第B06版:法治文萃

网络贷款者的自白:

被吞噬的自我和被割裂的亲情

2018年01月05日 B06 :法治文萃 稿件来源:上海法治报

本文字数:4311

  □张翼羽 杨慧彩

    

  很长一段时间里,网络校园贷款一直是公众关注的焦点。这种无须担保抵押、无须资质审核、宣扬低息的贷款平台,吸引了很多大学生,尤其是那些出自贫困家庭,又心存侥幸的大学生成了不良校园贷的主要受害者。

  2017年9月,教育部明确表示,根据规范校园贷管理文件,任何网络贷款机构都不允许向在校大学生发放贷款。该文件一出,校园贷野蛮生长的势头有所减弱。但是,没清静多长时间,各地又出现了多起大学生陷入贷款陷阱事件。对此,记者走访了数名借贷者,试图对他们从借贷起因到背负债务再到被暴力催款的遭遇一探究竟。

  以贷养贷让他越走越远

  借贷者:吴明(化名)性别:男 年龄:23岁 身份:大学毕业生

  2014年的一天,就读于广东某所本科院校二年级的吴明被校园墙面上黏贴的一张校园贷广告吸引住了。

  吴明家境一般,自己的老旧电脑早该换新了,但他一直不好意思向父母开口要钱。如果通过校园贷买一台笔记本电脑,每月只需还款三四百元。他每月有1500~2000元的生活费,感觉“在自己还款能力内”。于是,他登录了广告上说的网贷平台,申请了3700元贷款分期偿还业务。

  第一次尝到花未来钱的甜头,对于从小在闭塞的村镇长大的吴明来说,真是太有诱惑力了。贷款买了新电脑后,他又开始贷款用于生活消费,隔三差五约上几个朋友出去吃饭、唱歌,无节制地花着贷来的钱。

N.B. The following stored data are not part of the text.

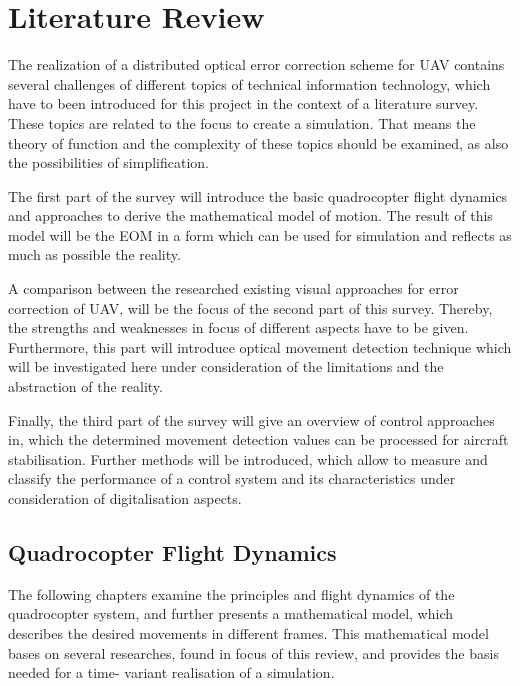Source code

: 
\chapter{Literature Review} %
\label{mt:c:LiteratureReview}

The realization of a distributed optical error correction scheme for \gls{UAV}
contains several challenges of different topics of technical information
technology, which have to been introduced for this project in the context of a
literature survey. These topics are related to the focus to create a
simulation. That means the theory of function and the complexity of these topics
should be examined, as also the possibilities of simplification.

The first part of the survey will introduce the basic quadrocopter flight
dynamics and approaches to derive the mathematical model of motion. The result of
this model will be the \gls{EOM} in a form which can be used for simulation and
reflects as much as possible the reality.

A comparison between the researched existing visual approaches for error correction of
\gls{UAV}, will be the focus of the second part of this survey. Thereby, the strengths
and weaknesses in focus of different aspects have to be given. Furthermore, this
part will introduce optical movement detection technique which will be
investigated here under consideration of the limitations and the abstraction of
the reality.

\newpage
Finally, the third part of the survey will give an overview of control approaches
in, which the determined movement detection values can be processed for aircraft
stabilisation. Further methods will be introduced, which allow to measure and
classify the performance of a control system and its characteristics under
consideration of digitalisation aspects.

\section{Quadrocopter Flight Dynamics}
\label{mt:c:LiteratureReview:QuadrocopterFlightDynamics}

The following chapters examine the principles and flight dynamics of the quadrocopter system, and further presents a mathematical model, which describes the desired movements in different frames. This mathematical model bases on several researches, found in focus of this review, and provides the basis needed for a time- variant realisation of a simulation.  

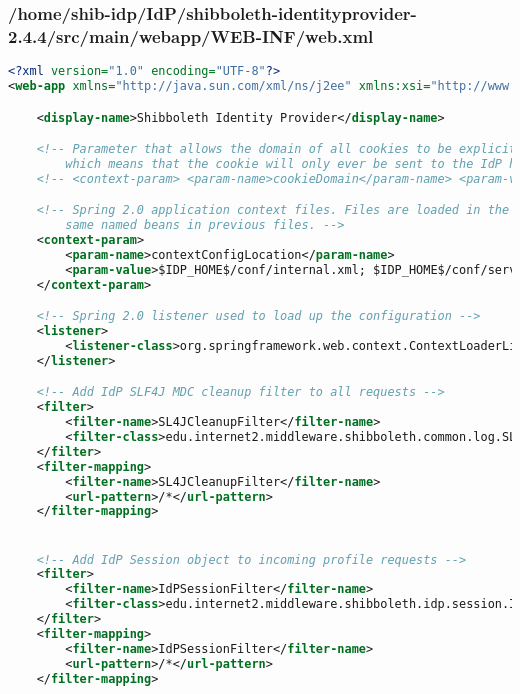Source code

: \subsubsection{/home/shib-idp/IdP/shibboleth-identityprovider-2.4.4/src/main/webapp/WEB-INF/web.xml}
\begin{lstlisting}[language=xml]
<?xml version="1.0" encoding="UTF-8"?>
<web-app xmlns="http://java.sun.com/xml/ns/j2ee" xmlns:xsi="http://www.w3.org/2001/XMLSchema-instance" xsi:schemaLocation="http://java.sun.com/xml/ns/j2ee http://java.sun.com/xml/ns/j2ee/web-app_2_4.xsd" version="2.4">

    <display-name>Shibboleth Identity Provider</display-name>

    <!-- Parameter that allows the domain of all cookies to be explicitly set. If not set the domain is left empty
        which means that the cookie will only ever be sent to the IdP host. -->
    <!-- <context-param> <param-name>cookieDomain</param-name> <param-value>example.org</param-value> </context-param> -->

    <!-- Spring 2.0 application context files. Files are loaded in the order they appear with subsequent files overwriting
        same named beans in previous files. -->
    <context-param>
        <param-name>contextConfigLocation</param-name>
        <param-value>$IDP_HOME$/conf/internal.xml; $IDP_HOME$/conf/service.xml; $IDP_HOME$/conf/uApprove.xml;</param-value>
    </context-param>

    <!-- Spring 2.0 listener used to load up the configuration -->
    <listener>
        <listener-class>org.springframework.web.context.ContextLoaderListener</listener-class>
    </listener>

    <!-- Add IdP SLF4J MDC cleanup filter to all requests -->
    <filter>
        <filter-name>SL4JCleanupFilter</filter-name>
        <filter-class>edu.internet2.middleware.shibboleth.common.log.SLF4JMDCCleanupFilter</filter-class>
    </filter>
    <filter-mapping>
        <filter-name>SL4JCleanupFilter</filter-name>
        <url-pattern>/*</url-pattern>
    </filter-mapping>


    <!-- Add IdP Session object to incoming profile requests -->
    <filter>
        <filter-name>IdPSessionFilter</filter-name>
        <filter-class>edu.internet2.middleware.shibboleth.idp.session.IdPSessionFilter</filter-class>
    </filter>
    <filter-mapping>
        <filter-name>IdPSessionFilter</filter-name>
        <url-pattern>/*</url-pattern>
    </filter-mapping>


\end{lstlisting}
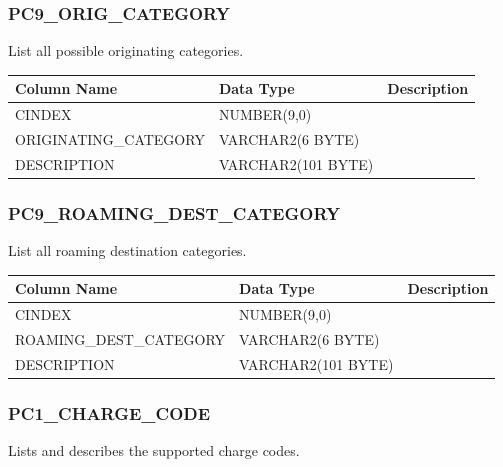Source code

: \documentclass[12pt,twoside]{article}
\begin{document}
\normalsize
\subsubsection{PC9\_ORIG\_CATEGORY}
\label{sec-9-14-12}

   List all possible originating categories.
\scriptsize

\begin{center}
\begin{tabular}{lll}
\hline
 \textbf{Column Name}   &  \textbf{Data Type}  &  \textbf{Description}  \\
\hline
 CINDEX                 &  NUMBER(9,0)         &                        \\
 ORIGINATING\_CATEGORY  &  VARCHAR2(6 BYTE)    &                        \\
 DESCRIPTION            &  VARCHAR2(101 BYTE)  &                        \\
\hline
\end{tabular}
\end{center}



\normalsize
\subsubsection{PC9\_ROAMING\_DEST\_CATEGORY}
\label{sec-9-14-13}

   List all roaming destination categories.
\scriptsize

\begin{center}
\begin{tabular}{lll}
\hline
 \textbf{Column Name}     &  \textbf{Data Type}  &  \textbf{Description}  \\
\hline
 CINDEX                   &  NUMBER(9,0)         &                        \\
 ROAMING\_DEST\_CATEGORY  &  VARCHAR2(6 BYTE)    &                        \\
 DESCRIPTION              &  VARCHAR2(101 BYTE)  &                        \\
\hline
\end{tabular}
\end{center}



\normalsize
\subsubsection{PC1\_CHARGE\_CODE}
\label{sec-9-14-14}

   Lists and describes the supported charge codes.
\scriptsize
\end{document}
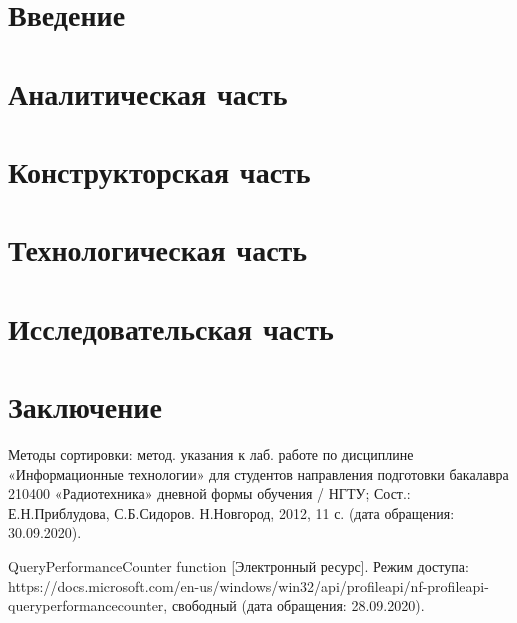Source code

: \documentclass[10pt,a4paper]{report}
\begin{document}
	\renewcommand\bibname{Список литературы}
	
	
	
	\tableofcontents
	\newpage

	\chapter*{Введение}
	
	\newpage

	\chapter{Аналитическая часть}
	
	\newpage
	
	\chapter{Конструкторская часть}
	
	\newpage

	\chapter{Технологическая  часть}
			
	\newpage
	
	\chapter*{Исследовательская часть}
	\setcounter{chapter}{4}
	
	\newpage
	
	\chapter*{Заключение}
	
	\newpage
	
	\makeatletter %
	\def\@biblabel#1{#1. }
	\makeatother
	\begin{thebibliography}{2}
		 Методы сортировки: метод. указания к лаб. работе по дисциплине «Информационные технологии» для студентов направления подготовки бакалавра 210400 «Радиотехника» дневной формы обучения / НГТУ; Сост.: Е.Н.Приблудова, С.Б.Сидоров. Н.Новгород, 2012, 11 с. (дата обращения: 30.09.2020).
		
		 QueryPerformanceCounter function [Электронный ресурс]. Режим доступа: https://docs.microsoft.com/en-us/windows/win32/api/profileapi/nf-profileapi-queryperformancecounter, свободный (дата обращения: 28.09.2020).
	\end{thebibliography}
\end{document}
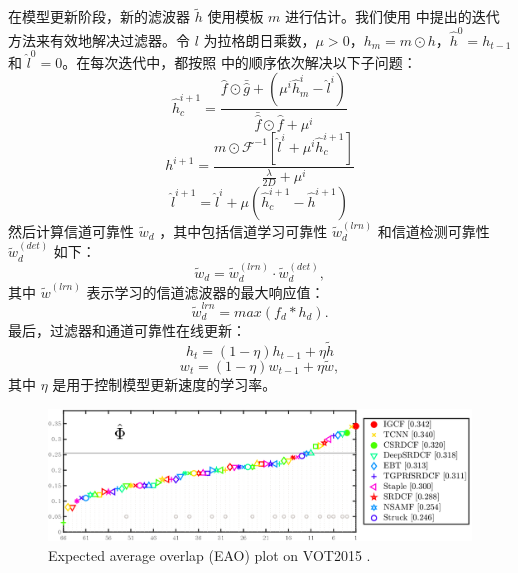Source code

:在模型更新阶段，新的滤波器 $\tilde{h}$ 使用模板 $m$ 进行估计。我们使用 \cite{Lukezic2017DiscriminativeCF} 中提出的迭代方法来有效地解决过滤器。令 $l$ 为拉格朗日乘数，$\mu > 0$，$h_m=m \odot h$，$\hat{h}^0 = h_{t-1}$ 和 $\hat{l}^0 = 0$。在每次迭代中，都按照 \cite{Lukezic2017DiscriminativeCF}中的顺序依次解决以下子问题：
\begin{equation} \label{eq:h1}
\hat{h}_c^{i+1} = \frac{\hat{f} \odot \bar{\hat{g}} +(\mu^i \hat{h}_m^i - \hat{l}^i)}{\bar{\hat{f}} \odot \hat f + \mu^i}
\end{equation}
\begin{equation}
h^{i+1} = \frac{m \odot \mathcal{F}^{-1}[\hat{l}^i + \mu^i\hat{h}_c^{i+1}]}{\frac{\lambda}{2D} + \mu^i}
\end{equation}
\begin{equation} \label{eq:h3}
\hat{l}^{i+1} = \hat{l}^i + \mu(\hat{h}_c^{i+1} - \hat{h}^{i+1})
\end{equation}
然后计算信道可靠性 $\tilde w_d$ \cite{Lukezic2017DiscriminativeCF} ，其中包括信道学习可靠性 $\tilde w_d^{(lrn)}$ 和信道检测可靠性 $\tilde w_d^{(det)}$ 如下： 
\begin{equation} \label{eq:c}
\tilde w_d = \tilde w_d^{(lrn)} \cdot \tilde w_d^{(det)},
\end{equation}
其中 $\tilde{w}^{(lrn)}$ 表示学习的信道滤波器的最大响应值：
\begin{equation} \label{eq:lrn}
\tilde{w}_d^{lrn} = max(f_d * h_d).
\end{equation}
最后，过滤器和通道可靠性在线更新：\begin{equation} \label{eq:update1}
h_t = (1 - \eta)h_{t-1} + \eta \tilde{h}
\end{equation}
\begin{equation} \label{eq:update2}
w_t = (1-\eta)w_{t-1} + \eta \tilde{w},
\end{equation}
其中 $\eta$ 是用于控制模型更新速度的学习率。

\begin{figure}
    \centering
    \includegraphics[width=1.0\textwidth]{Img/IGCF/vot/eao_rank_vot2015.png}
    \caption{Expected average overlap (EAO) plot on VOT2015 \cite{Kristan2015TheVO}.}
    \label{fig:vot15}
\end{figure}

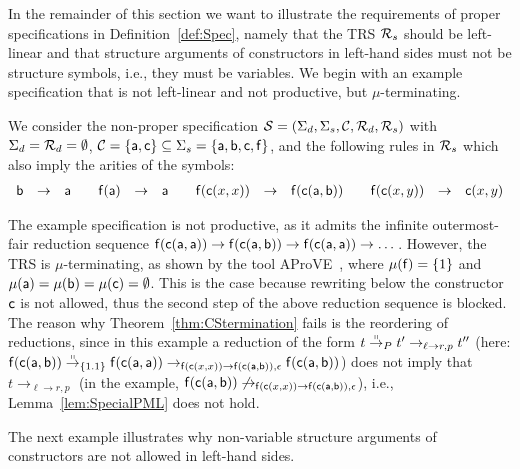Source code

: \documentclass{eptcs}
\begin{document}
In the remainder of this section we want to illustrate the requirements
of proper specifications in Definition~\ref{def:Spec}, namely that the TRS
$\mathcal{R}_s$ should be left-linear and that structure arguments of constructors in
left-hand sides must not be structure symbols, i.e., they must be variables.
We begin with an example specification that is not left-linear and not
productive, but $\mu$-terminating.

\begin{example}
\label{ex:CexpLeftLin}
We consider the non-proper specification
$\mathcal{S} = (\Sigma_d,\Sigma_s,\mathcal{C},\mathcal{R}_d,\mathcal{R}_s)$ with $\Sigma_d = \mathcal{R}_d = \emptyset$,
$\mathcal{C} = \{ \mathsf{a}, \mathsf{c} \} \subseteq \Sigma_s =
\{ \mathsf{a}, \mathsf{b}, \mathsf{c}, \mathsf{f} \}$,
and the following rules in $\mathcal{R}_s$ which also imply the arities of the symbols:
\[
\begin{array}{rcl@{\qquad}rcl@{\qquad}rcl@{\qquad}rcl}
\fsym{b} &\to& \fsym{a}
&
\fsym{f}(\fsym{a}) &\to& \fsym{a}
&
\fsym{f}(\fsym{c}(x,x)) &\to& \fsym{f}(\fsym{c}(\fsym{a},\fsym{b}))
&
\fsym{f}(\fsym{c}(x,y)) &\to& \fsym{c}(x,y)
\end{array}
\]

The example specification is not productive, as it admits the infinite
outermost-fair reduction sequence
$\mathsf{f}(\mathsf{c}(\mathsf{a},\mathsf{a})) \to \mathsf{f}(\mathsf{c}(\mathsf{a},\mathsf{b}))
\to \mathsf{f}(\mathsf{c}(\mathsf{a},\mathsf{a})) \to \dots$.
However, the TRS is $\mu$-terminating, as shown by the tool
AProVE~\cite{AProVE06}, where $\mu(\mathsf{f}) = \{ 1 \}$ and
$\mu(\mathsf{a}) = \mu(\mathsf{b}) = \mu(\mathsf{c}) = \emptyset$. This is the case
because rewriting below the constructor~$\mathsf{c}$ is not allowed, thus the
second step of the above reduction sequence is blocked.
The reason why Theorem~\ref{thm:CStermination} fails is the
reordering of reductions, since in this example a reduction of the form
$t \mathrel{\smash{\overset{\shortparallel}{\rightarrow}}}_P t' \to_{\ell \to r, p} t''$
(here: $
    \mathsf{f}(\mathsf{c}(\mathsf{a},\mathsf{b}))
\mathrel{\smash{\overset{\shortparallel}{\rightarrow}}}_{\{1.1\}}
    \mathsf{f}(\mathsf{c}(\mathsf{a},\mathsf{a}))
\to_{\mathsf{f}(\mathsf{c}(x,x)) \to \mathsf{f}(\mathsf{c}(\mathsf{a},\mathsf{b})),\epsilon}
    \mathsf{f}(\mathsf{c}(\mathsf{a},\mathsf{b}))
$)
does not imply that $t \to_{\ell \to r, p}$
(in the example, $\mathsf{f}(\mathsf{c}(\mathsf{a},\mathsf{b}))
\not\to_{\mathsf{f}(\mathsf{c}(x,x)) \to \mathsf{f}(\mathsf{c}(\mathsf{a},\mathsf{b})),
    \epsilon}$),
i.e., Lemma~\ref{lem:SpecialPML} does not hold.
\end{example}


The next example illustrates why non-variable structure arguments of
constructors are not allowed in left-hand sides.
\end{document}
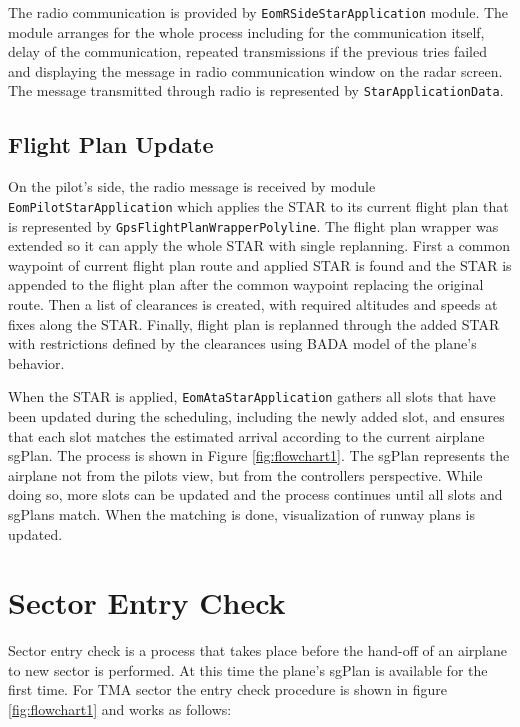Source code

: The radio communication is provided by \texttt{EomRSideStarApplication} module. The module arranges for the whole process including for the communication itself, delay of the communication, repeated transmissions if the previous tries failed and displaying the message in radio communication window on the radar screen. The message transmitted through radio is represented by \texttt{StarApplicationData}.

\subsection{Flight Plan Update}

On the pilot's side, the radio message is received by module \texttt{EomPilotStarApplication} which applies the STAR to its current flight plan that is represented by \texttt{GpsFlightPlan\-WrapperPolyline}. The flight plan wrapper was extended so it can apply the whole STAR with single replanning. First a common waypoint of current flight plan route and applied STAR is found and the STAR is appended to the flight plan after the common waypoint replacing the original route. Then a list of clearances is created, with required altitudes and speeds at fixes along the STAR. Finally, flight plan is replanned  through the added STAR with restrictions defined by the clearances using BADA model of the plane's behavior.

When the STAR is applied, \texttt{EomAtaStarApplication} gathers all slots that have been updated during the scheduling, including the newly added slot, and ensures that each slot matches the estimated arrival according to the current airplane sgPlan. The process is shown in Figure \ref{fig:flowchart1}. The sgPlan represents the airplane not from the pilots view, but from the controllers perspective. While doing so, more slots can be updated and the process continues until all slots and sgPlans match. When the matching is done, visualization of runway plans is updated.

\section{Sector Entry Check}

Sector entry check is a process that takes place before the hand-off of an airplane to new sector is performed. At this time the plane's sgPlan is available for the first time. For TMA sector the entry check procedure is shown in figure \ref{fig:flowchart1} and works as follows:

因有网贷分期偿还作心理支撑,他花钱并未怎么犹豫。

  大学二年级暑假期间,吴明生活费的窟窿堵不住了。于是,他从家人提前打给他待交的2万元学费里拿出一些补窟窿。大三即将开学时,吴明突然意识到,待交的2万元学费已经快被他花完了。为了按时交上学费,他通过学校的传单广告,决定尝试另外一家网贷平台。平台中介拿着他提交的身份证、家庭住址等一系列材料帮他申请注册,很快就贷到了2万元。这其中,中介收取了3000元中介费,网贷平台在放款前又扣掉了2000元咨询费,实际到吴明手里的钱只有1.5万元。每月他须还款700元,共还款24个月。与大多数小额贷款的人一样,吴明一直怀着“觉得自己能还上”的侥幸心理,仍然无节制地消费。

  第一次开始感到慌张,是吴明向第二家网贷平台还款的第四个月。因资金周转不开,他急得又登上几家网贷平台,进入借新还旧的恶性循环。后来,吴明甚至去借了周息高利贷。

  从第二家网贷平台借款后的第六个月,吴明第一次收到了催款人来势汹汹的电话。“压力很大,当时感觉很害怕,最害怕的是被家人知道。”吴明说。于是,他开始通过各种办法筹钱。可是,直到毕业、正式工作,月薪有三四千元,他才最终梦醒,每个月上万元的还款金额完全超出了自己的承受范围。此时,他在网贷平台上的欠款已累计到8万元。

  其实,自从吴明借了周息高利贷后,情况迅速恶化了,以致现在他完全处于借无可借的地步。数月前,吃住都成了问题的吴明回到了父母所在的城市工作。吴明心有愧疚,不敢向父母开口提还贷的事。可是,他的愧疚并不能避免催收电话每天在他耳边连番轰炸。

  2017年10月中旬,由于疏忽没能及时接到催款人的来电,一通电话打到了吴明家人那里。在父母的追问之下,吴明在犹豫中只坦白了2万多元的借款。尽管如此,他还是看到了父母那无比震惊的表情。父母答应帮他凑钱还债,但只能每次几千元地给他。而麻烦远未完结。

  在谎言慢慢被揭开的同时,吴明和父母的关系也渐渐地疏远了。最近,吴母频繁地接到催款人的电话,天天以泪洗面。在记者采访吴明的前一天,他向父母完全摊牌了……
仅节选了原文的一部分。